Pubblicato su 28 Settembre 2017 di Sorelle Clarisse

La liturgia della Parola di questa domenica ci invita alla conversione.

La conversione è un cambiare totalmente direzione: non è decisivo il passato che si ha dietro alle spalle, né l’eredità di male che la società ci carica addosso: è fondamentale la risposta di conversione che la Parola esige.
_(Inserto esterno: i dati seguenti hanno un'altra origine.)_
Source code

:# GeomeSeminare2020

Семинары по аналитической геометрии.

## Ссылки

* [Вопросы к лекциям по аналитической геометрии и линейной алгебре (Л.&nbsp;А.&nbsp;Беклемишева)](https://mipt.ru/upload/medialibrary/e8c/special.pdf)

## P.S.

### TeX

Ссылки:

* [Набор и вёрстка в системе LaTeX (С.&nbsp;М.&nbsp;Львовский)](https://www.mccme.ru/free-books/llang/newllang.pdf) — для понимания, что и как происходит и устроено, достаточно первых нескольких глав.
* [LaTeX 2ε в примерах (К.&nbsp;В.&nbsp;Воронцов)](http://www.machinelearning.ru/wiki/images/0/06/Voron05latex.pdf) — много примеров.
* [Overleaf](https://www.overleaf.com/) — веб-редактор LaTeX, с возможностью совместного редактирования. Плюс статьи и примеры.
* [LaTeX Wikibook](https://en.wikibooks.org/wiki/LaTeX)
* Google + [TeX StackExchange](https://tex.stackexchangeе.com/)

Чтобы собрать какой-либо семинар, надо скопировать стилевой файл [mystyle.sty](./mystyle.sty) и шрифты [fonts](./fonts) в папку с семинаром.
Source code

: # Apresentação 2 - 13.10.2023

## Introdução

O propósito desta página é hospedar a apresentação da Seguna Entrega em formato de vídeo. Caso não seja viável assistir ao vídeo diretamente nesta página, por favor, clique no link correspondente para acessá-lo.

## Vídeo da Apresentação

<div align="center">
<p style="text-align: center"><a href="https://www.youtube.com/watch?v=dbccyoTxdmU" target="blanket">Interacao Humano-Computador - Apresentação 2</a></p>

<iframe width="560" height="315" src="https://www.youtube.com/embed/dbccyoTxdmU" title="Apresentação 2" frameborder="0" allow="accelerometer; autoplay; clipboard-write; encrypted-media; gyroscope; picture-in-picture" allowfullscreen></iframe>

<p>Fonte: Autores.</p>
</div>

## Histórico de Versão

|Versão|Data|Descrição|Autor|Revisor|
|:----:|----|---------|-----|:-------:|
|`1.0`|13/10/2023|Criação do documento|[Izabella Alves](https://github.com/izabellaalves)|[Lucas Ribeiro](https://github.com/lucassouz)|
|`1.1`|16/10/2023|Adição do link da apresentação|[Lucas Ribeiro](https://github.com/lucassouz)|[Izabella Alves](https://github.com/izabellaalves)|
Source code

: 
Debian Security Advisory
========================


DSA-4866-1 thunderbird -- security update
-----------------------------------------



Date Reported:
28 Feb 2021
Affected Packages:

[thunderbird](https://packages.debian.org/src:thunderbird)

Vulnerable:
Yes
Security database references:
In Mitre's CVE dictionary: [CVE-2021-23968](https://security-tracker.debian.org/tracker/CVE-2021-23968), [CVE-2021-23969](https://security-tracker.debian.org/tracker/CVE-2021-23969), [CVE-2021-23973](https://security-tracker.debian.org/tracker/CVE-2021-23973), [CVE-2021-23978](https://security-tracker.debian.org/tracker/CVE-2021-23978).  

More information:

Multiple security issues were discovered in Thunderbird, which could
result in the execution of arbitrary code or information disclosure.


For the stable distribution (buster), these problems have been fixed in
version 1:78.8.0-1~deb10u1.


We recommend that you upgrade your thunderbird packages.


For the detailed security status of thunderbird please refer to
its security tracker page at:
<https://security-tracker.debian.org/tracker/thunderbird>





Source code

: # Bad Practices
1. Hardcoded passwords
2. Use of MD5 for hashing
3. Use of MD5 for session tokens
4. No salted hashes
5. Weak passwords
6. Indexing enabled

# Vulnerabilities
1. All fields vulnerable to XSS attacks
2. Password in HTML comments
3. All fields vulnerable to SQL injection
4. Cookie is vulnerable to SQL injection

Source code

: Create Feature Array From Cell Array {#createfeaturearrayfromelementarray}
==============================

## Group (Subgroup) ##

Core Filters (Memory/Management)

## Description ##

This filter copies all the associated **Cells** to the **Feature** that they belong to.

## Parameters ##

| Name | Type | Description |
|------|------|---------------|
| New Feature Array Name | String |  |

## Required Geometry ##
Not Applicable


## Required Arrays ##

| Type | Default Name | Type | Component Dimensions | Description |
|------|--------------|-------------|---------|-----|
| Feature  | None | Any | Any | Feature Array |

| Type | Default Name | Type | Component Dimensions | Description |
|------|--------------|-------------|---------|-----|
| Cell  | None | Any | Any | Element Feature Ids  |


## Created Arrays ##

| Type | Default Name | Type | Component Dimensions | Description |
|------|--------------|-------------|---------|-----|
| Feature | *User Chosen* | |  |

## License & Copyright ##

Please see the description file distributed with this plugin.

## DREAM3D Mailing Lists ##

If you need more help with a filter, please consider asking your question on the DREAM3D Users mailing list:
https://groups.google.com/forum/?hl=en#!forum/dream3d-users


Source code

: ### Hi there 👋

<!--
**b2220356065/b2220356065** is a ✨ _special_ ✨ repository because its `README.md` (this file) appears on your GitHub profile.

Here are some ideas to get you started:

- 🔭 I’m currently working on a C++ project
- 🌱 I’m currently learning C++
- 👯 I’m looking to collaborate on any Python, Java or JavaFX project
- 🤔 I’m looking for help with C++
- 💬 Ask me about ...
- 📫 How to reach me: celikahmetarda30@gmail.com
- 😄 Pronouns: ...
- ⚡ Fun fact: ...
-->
Essa può ribaltare situazioni e non si tratta di un “sì” che segue a un “no”, ma di un “sì” che distrugge il “no” così che davanti a Dio esiste solo il “sì”.

E’ ciò che ci dice Gesù alla fine del brano evangelico: “le prostitute e i pubblicani vi passeranno avanti nel regno di Dio perché essi hanno creduto alla predicazione di Giovanni Battista; voi, invece, non vi siete nemmeno pentiti per credergli.”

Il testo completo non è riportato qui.